Appendix 4: Letter from Kevin Barron to
Nadine Dorries
In your responses to the Commissioner and in oral
evidence last week you raised the confidentiality agreements which
attached to some of your contracts. The Committee has received
the attached advice from Speaker's Counsel on the interplay between
confidentiality and proceedings in the House.
The Committee will consider the Commissioner's memorandum
further at its meeting on 5 November, but wish to share this advice
with you to give you the opportunity to respond or reconsider
your earlier responses if you wished to do so.
22 October 2013
The Rules relating to the Conduct of Members and Parliamentary
Privilege
Ms Dorries's evidence raised several issues relating
to parliamentary privilege including:
- The interplay between the law
of confidence and the House's power to determine its own proceedings,
including the registration requirements for Members;
- The interplay between contractual duties of confidence
and the right of the House, its Committees and the PCS to information.
At the Chair's request I have asked advice from Michael
Carpenter, Speaker's Counsel, and Liam Laurence Smyth, Clerk of
the Journals. Both have seen the transcript, in confidence.
Speaker's Counsel:
A contractual obligation undertaken by a witness cannot be used
to displace a duty to answer questions put by a Committee, and
the right of the House and its committees to seek information
is unqualified.
Erskine May (24th ed p.823) notes that a witness
is 'bound to answer all questions which the committee sees fit
to put to him'. The witness cannot excuse himself on the grounds
he may thereby subject himself to civil action (Parliamentary
Oath (Mr Bradlaugh) Committee, HC 226 (1880)) or because the matter
was a privileged communication, such as that protected by legal
professional privilege.

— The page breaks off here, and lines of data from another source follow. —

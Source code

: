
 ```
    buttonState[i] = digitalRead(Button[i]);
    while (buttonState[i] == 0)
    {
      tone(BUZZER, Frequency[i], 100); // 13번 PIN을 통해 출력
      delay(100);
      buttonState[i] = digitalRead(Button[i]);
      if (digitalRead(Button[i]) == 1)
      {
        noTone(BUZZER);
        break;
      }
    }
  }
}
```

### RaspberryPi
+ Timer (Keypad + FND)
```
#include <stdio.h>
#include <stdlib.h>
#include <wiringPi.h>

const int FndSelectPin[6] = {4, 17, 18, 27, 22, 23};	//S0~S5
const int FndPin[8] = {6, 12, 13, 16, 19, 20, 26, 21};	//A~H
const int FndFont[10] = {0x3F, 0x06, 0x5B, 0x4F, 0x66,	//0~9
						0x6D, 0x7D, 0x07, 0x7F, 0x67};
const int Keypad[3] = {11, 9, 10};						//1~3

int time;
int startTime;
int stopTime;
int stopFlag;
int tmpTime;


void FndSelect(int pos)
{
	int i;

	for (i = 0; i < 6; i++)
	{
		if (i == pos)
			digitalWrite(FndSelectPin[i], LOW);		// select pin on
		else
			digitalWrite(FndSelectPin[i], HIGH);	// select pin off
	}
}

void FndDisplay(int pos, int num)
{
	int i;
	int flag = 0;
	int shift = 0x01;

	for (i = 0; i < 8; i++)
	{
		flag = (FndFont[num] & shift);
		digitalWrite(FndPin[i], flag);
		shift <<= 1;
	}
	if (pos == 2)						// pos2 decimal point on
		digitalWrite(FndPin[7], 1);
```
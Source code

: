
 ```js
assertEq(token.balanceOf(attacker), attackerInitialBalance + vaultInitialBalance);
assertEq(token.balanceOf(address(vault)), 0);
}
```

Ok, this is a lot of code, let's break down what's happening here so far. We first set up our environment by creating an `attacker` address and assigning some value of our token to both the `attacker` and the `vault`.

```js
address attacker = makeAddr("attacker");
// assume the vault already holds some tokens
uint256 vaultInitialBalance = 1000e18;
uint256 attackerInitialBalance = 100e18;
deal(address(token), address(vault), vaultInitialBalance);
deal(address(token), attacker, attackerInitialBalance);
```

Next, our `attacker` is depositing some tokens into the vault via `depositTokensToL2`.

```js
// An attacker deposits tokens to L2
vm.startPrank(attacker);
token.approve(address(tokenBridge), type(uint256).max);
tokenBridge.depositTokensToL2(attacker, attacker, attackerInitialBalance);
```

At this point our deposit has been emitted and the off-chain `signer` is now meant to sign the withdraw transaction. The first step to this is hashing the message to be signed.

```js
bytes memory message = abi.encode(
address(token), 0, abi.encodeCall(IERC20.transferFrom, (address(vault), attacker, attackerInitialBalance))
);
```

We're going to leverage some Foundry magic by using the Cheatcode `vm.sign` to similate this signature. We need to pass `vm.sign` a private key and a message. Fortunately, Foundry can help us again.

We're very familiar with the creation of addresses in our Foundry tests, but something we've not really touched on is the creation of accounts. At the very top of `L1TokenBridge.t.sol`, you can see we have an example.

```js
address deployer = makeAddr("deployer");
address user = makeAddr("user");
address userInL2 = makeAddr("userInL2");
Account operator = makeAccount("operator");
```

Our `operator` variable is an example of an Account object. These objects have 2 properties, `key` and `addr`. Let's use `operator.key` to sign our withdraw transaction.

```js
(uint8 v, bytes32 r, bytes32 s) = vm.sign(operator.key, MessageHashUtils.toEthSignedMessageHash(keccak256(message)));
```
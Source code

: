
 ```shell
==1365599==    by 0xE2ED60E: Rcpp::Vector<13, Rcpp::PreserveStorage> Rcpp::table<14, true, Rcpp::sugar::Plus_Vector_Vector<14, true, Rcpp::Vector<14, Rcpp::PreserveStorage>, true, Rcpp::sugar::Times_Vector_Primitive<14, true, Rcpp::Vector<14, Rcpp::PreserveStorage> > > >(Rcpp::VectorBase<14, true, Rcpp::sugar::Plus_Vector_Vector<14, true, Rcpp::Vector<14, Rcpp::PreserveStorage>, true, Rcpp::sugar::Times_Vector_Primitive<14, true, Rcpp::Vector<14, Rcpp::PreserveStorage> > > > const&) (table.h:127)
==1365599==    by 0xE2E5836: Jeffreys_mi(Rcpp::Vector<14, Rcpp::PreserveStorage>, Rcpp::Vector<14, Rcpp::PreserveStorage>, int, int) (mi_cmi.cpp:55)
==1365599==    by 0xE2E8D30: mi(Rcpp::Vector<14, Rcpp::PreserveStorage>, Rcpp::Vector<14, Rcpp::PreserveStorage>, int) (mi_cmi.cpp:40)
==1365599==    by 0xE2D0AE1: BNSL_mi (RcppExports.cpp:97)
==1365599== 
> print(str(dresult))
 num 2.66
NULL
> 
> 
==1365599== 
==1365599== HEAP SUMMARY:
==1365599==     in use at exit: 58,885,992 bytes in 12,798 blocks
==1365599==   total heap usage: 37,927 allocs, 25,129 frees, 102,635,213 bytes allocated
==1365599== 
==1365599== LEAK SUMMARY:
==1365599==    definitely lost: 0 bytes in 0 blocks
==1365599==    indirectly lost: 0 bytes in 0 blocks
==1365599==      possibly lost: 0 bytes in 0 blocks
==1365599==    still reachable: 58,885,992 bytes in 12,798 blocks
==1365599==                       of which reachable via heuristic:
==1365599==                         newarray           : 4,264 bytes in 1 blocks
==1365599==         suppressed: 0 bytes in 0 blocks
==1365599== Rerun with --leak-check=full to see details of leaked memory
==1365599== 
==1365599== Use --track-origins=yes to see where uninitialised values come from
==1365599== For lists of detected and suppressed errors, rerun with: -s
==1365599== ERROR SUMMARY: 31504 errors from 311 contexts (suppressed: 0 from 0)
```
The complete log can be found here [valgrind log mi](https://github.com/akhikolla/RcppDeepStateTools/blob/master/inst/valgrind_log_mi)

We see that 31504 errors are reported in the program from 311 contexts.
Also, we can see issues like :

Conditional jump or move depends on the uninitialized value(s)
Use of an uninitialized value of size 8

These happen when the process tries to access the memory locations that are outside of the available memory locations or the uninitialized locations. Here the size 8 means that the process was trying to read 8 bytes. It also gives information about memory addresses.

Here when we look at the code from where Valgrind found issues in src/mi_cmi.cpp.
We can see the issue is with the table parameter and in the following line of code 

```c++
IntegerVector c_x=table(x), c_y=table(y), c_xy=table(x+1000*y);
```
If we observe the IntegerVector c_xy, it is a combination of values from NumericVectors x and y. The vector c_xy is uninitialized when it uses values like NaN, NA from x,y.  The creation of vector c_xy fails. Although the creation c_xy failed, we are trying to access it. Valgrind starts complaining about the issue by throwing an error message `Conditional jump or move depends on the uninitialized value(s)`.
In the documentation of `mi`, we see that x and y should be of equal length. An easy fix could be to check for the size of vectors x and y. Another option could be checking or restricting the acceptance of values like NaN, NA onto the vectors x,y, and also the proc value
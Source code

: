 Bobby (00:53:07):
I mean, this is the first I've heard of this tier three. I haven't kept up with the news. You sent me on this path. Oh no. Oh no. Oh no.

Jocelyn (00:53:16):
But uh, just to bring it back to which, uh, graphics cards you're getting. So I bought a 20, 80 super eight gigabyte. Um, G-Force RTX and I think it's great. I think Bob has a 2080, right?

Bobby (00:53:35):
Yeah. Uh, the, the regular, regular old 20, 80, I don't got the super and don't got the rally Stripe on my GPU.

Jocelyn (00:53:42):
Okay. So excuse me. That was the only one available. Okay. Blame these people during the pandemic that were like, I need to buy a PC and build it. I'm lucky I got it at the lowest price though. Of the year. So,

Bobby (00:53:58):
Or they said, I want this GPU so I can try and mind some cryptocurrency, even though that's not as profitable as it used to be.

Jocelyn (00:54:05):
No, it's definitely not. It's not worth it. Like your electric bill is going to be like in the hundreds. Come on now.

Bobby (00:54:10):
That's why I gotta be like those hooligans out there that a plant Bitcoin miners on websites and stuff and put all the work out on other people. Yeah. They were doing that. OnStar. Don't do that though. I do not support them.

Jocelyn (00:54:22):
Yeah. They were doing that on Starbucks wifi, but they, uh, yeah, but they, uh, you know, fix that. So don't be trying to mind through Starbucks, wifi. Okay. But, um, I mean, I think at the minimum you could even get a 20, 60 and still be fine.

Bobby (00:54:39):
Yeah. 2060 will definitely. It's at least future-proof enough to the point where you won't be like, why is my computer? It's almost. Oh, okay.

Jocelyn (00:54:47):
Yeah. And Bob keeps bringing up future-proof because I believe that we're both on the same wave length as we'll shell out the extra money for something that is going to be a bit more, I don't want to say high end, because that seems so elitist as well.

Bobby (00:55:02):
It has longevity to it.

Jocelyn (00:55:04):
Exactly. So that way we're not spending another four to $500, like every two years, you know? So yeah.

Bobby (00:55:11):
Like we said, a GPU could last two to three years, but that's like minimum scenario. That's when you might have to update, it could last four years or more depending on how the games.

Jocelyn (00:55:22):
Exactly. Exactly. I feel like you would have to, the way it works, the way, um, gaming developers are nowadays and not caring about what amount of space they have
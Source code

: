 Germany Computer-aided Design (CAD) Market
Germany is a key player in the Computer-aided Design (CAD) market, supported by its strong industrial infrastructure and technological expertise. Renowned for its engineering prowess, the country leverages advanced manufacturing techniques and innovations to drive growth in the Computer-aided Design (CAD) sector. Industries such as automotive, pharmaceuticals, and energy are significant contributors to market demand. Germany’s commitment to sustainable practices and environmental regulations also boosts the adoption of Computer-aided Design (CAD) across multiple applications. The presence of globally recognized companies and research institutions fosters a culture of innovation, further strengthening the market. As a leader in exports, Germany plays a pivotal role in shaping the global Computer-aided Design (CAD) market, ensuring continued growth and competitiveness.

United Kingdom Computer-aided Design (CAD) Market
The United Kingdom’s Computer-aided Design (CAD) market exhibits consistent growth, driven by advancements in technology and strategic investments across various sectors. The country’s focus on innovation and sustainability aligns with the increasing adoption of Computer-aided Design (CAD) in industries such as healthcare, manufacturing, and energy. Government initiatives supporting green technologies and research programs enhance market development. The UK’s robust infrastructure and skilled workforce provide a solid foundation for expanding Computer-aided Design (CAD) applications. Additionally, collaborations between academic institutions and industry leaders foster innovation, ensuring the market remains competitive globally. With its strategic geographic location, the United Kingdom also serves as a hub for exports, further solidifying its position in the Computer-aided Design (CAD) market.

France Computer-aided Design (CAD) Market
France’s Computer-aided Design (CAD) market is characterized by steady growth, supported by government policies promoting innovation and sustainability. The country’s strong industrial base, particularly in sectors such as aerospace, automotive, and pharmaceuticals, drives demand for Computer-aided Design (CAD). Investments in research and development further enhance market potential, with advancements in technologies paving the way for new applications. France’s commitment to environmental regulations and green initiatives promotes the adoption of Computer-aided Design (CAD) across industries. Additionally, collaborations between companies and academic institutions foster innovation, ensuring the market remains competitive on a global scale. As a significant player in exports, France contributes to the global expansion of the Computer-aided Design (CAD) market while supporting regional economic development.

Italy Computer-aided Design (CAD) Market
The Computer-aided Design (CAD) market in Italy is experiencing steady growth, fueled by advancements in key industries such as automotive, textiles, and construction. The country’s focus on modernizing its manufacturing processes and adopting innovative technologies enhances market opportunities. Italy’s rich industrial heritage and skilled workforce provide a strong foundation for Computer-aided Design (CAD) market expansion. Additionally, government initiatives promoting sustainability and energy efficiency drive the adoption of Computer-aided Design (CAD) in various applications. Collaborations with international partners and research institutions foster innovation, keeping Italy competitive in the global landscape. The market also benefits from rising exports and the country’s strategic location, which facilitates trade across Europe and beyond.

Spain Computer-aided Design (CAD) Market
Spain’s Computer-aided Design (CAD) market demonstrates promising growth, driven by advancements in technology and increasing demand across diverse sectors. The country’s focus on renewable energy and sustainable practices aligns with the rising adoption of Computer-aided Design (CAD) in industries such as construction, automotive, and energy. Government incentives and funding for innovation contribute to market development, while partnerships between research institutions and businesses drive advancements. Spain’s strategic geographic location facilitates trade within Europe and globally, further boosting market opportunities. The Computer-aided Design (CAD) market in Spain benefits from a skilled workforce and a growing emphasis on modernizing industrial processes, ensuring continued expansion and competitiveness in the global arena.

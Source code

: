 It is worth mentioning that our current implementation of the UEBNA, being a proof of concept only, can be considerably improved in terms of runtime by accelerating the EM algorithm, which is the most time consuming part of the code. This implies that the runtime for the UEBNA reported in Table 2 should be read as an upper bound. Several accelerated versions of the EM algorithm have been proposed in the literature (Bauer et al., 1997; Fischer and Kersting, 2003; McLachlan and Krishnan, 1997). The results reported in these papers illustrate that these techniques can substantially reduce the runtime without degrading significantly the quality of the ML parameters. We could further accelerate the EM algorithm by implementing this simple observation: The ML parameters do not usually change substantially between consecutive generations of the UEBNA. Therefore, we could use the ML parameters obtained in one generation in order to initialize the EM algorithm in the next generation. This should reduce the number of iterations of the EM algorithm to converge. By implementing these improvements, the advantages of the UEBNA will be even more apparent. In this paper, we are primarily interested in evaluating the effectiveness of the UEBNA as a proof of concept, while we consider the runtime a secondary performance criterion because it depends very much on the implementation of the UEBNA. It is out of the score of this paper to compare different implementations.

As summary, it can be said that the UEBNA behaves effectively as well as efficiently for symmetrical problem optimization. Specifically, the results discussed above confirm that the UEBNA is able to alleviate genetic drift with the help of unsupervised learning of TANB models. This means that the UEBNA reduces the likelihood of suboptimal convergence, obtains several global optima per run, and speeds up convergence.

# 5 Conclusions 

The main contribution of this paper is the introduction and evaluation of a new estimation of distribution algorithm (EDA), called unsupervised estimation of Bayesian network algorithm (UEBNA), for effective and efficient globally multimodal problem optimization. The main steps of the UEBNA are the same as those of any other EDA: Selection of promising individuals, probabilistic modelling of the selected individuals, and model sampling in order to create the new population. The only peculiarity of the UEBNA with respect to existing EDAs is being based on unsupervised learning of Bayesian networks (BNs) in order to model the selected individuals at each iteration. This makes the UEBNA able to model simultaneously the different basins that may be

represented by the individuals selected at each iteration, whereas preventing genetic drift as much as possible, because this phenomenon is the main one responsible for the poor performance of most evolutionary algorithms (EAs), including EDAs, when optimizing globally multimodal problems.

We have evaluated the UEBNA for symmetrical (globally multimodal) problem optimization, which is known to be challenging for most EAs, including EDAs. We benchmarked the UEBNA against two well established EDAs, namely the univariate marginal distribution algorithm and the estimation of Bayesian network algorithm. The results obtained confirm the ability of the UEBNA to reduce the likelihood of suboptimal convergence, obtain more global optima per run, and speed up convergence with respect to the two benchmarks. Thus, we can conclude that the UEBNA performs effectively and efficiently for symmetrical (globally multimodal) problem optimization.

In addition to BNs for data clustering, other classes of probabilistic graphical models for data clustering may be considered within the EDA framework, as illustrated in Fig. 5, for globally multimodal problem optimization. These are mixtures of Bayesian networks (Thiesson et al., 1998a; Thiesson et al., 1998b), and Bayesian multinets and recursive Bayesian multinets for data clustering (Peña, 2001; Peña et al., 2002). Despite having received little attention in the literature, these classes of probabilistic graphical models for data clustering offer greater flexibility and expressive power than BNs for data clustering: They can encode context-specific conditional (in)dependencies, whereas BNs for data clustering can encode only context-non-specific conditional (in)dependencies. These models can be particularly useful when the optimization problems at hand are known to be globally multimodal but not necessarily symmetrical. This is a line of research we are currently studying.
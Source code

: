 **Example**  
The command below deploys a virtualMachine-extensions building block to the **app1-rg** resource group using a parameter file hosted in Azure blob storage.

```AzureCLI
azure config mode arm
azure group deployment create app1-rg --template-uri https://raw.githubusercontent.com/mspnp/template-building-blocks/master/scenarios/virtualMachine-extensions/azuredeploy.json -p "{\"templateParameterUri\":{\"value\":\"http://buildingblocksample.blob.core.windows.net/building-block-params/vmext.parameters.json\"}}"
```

The duty on the witness is one which is
owed to Parliament, rather than one owed under the general law.
Unless the evidence is given under oath, the courts
in the United Kingdom will have no basis on which to consider
whether such evidence should be given, or whether it is truthful
or complete, for to do so would be to question or impeach proceedings
in Parliament contrary to Article IX of the Bill of Rights. It
is therefore not possible for a witness to invoke a legal ground
for refusing to answer a question, or to question its relevance
or 'pertinence'. The question for the committee and the House
is whether, in refusing to answer, the witness had 'reasonable
excuse', a matter which is solely for the House to determine.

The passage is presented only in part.